Alla metà del 1943 i militanti del PCd’I erano dunque in procinto di intraprendere il passaggio in Italia a lungo atteso. Il ritorno di molti dei comunisti italiani desiderosi di combattere il fascismo avvenne tramite un percorso sulle Alpi trovato da Amerigo Clocchiatti e Domenico Tomat, i primi ad averlo utilizzato nel ’42 per rientrare e prendere contatto con Massola. Le principali informazioni in proposito provengono dall’autobiografia di Clocchiatti, friulano cresciuto a poca distanza dal fronte della prima guerra mondiale, espatriato prima in Francia e poi in Belgio senza che il Cpc riuscisse a registrare i suoi spostamenti in maniera esaustiva. Tracciare un percorso sulle montagne evitando i controlli alla frontiera non fu un’impresa facile, e costò ai due incaricati, e alla guida Giulio Albini, faticose scalate tra rocce gelate. Si partiva da Saint-Martin-Vésubie e si saliva su per il monte Clapier, già oltre la frontiera, ma non si trovava un sentiero per scendere; alla fine Albini mise a punto il tragitto ripiegando attorno al monte e giungendo a Tetto Coletta, dove la casa di una contadina serviva da base di approdo per scendere a Vernante, da cui si prendeva il treno per Torino. Grazie a questo tragitto rientrarono Negarville e Roasio nel gennaio ’43 e Novella e Amendola in aprile, in questo modo “tutto il Centro estero [era stato] trasferito in Italia, per costituire nel paese un Centro interno di direzione politica e organizzativa”. Così, nell’ottica dei comunisti italiani, le peregrinazioni, la Spagna, gli arresti e la Resistenza francese furono importanti esperienze di vita e di lotta, trascorse però in attesa del ritorno e della guerra contro il fascismo, anelata e preparata per vent’anni tra le asprezze della vita quotidiana in terra straniera.
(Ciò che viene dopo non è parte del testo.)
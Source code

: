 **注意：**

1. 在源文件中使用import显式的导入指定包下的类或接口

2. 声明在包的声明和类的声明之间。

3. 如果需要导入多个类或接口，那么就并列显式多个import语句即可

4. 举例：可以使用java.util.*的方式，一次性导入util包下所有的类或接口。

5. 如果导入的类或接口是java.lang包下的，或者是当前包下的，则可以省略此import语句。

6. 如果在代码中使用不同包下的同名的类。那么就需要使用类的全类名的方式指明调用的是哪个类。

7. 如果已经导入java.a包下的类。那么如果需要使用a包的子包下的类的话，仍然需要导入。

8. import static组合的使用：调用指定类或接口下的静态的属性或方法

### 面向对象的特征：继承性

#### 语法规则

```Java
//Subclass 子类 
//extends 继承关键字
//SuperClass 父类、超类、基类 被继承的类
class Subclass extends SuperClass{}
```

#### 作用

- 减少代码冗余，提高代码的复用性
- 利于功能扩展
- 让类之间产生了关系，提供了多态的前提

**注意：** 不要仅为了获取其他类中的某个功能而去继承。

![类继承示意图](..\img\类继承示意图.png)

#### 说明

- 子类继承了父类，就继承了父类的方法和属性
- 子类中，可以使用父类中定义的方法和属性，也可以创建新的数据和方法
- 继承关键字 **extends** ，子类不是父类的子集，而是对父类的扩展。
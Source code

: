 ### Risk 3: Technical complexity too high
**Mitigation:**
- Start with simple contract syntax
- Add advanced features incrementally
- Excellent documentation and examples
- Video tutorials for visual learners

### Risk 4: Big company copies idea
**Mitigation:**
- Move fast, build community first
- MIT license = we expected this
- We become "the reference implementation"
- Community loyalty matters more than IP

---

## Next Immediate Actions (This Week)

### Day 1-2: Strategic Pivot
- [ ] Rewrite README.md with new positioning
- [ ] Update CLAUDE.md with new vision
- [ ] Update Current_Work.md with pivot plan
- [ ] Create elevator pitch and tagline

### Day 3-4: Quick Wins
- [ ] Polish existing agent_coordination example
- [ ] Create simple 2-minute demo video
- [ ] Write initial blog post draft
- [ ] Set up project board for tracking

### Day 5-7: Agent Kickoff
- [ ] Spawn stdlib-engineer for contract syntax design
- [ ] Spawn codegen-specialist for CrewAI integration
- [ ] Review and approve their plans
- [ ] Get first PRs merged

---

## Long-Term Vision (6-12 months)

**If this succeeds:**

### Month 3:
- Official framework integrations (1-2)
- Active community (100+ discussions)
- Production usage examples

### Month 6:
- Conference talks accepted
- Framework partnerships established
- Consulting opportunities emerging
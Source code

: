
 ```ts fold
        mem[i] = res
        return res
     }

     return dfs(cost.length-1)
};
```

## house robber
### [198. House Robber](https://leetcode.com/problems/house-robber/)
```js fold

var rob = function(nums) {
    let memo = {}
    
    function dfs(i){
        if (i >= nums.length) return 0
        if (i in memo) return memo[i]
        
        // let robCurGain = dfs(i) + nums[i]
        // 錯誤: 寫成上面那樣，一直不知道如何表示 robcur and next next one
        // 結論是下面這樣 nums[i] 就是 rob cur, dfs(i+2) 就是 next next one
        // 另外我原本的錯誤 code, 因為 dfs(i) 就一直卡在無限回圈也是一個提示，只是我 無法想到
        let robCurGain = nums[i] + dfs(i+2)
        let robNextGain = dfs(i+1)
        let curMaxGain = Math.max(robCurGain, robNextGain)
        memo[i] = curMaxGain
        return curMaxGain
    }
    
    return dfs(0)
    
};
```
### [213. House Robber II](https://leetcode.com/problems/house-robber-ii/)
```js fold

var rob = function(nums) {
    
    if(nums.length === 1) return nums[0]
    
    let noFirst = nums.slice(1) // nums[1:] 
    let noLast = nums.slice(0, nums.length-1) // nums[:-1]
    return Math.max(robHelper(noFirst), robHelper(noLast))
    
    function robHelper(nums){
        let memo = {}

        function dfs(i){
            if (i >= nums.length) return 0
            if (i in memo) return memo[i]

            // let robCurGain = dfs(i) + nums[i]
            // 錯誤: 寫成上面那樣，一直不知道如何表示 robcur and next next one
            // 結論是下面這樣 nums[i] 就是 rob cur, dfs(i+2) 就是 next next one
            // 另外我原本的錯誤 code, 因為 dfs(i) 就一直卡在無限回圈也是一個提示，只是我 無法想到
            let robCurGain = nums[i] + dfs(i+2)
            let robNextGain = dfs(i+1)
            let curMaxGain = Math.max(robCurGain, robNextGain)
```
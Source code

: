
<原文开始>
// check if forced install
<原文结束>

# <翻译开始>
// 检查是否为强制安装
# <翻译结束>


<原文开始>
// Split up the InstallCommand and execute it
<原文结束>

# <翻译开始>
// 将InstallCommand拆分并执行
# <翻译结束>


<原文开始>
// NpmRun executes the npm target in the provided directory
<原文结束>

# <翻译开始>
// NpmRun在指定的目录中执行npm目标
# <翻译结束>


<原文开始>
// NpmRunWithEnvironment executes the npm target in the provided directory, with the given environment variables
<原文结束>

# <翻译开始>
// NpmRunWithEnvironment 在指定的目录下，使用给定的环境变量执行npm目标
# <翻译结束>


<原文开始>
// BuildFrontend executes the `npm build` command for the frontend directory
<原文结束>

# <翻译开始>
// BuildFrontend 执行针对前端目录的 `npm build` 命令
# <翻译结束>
[...] I fuoriusciti rientrati costituirono la prima componente per la strutturazione della Resistenza italiana, nell’estate’ 43 in attesa di ricongiungersi con la seconda, gli esponenti del PCI incarcerati o confinati in Italia.
La terza componente furono invece le giovani generazioni che entrarono nel partito negli ultimi anni del fascismo o nelle prime fasi della Resistenza <1. I giovani avvicinatisi alle idee o ai gruppi comunisti che andavano creandosi in Italia già prima della caduta del fascismo provenivano da classi sociali differenti, ma avevano spesso alle spalle un clima antifascista. In particolare a Torino e Milano le fabbriche e i quartieri operai costituirono un fertile retroterra per la nuova generazione antifascista, dalla quale sarebbero emersi anche i principali gappisti. Non mancarono però fra i neocomunisti, e tra i terroristi urbani, giovani intellettuali o studenti. Ne sono un esempio il gruppo romano, in cui spiccano i nomi di Aldo Natoli, Lucio Lombardo Radice, Mario Licata e Pietro Ingrao, e i giovani antifascisti della Normale di Pisa, come Alessandro Natta e Mario Spinella; ma anche, Giovanni Giolitti, Matteo Sandretti, Ennio Carando e Ludovico Geymonat, che gravitavano a Torino attorno alla casa editrice Einaudi. Gli ultimi due insegnavano inoltre nello stesso liceo di Cesare Pavese, che conosceva Luigi Capriolo, membro del PCI, cui presentò il giovanissimo ufficiale Giaime Pintor. Alcuni di loro furono confinati negli ultimi anni trenta o all’inizio della guerra, e ricevettero a Ventotene l’educazione comunista. Le carceri e il confino furono infatti per i comunisti luoghi di studio e dibattito interno, in cui i nuovi antifascisti della fine degli anni ’30 vennero a contatto con i vecchi, personalità del calibro di Luigi Longo, Mauro Scoccimarro, Pietro Secchia e Gerolamo Li Causi.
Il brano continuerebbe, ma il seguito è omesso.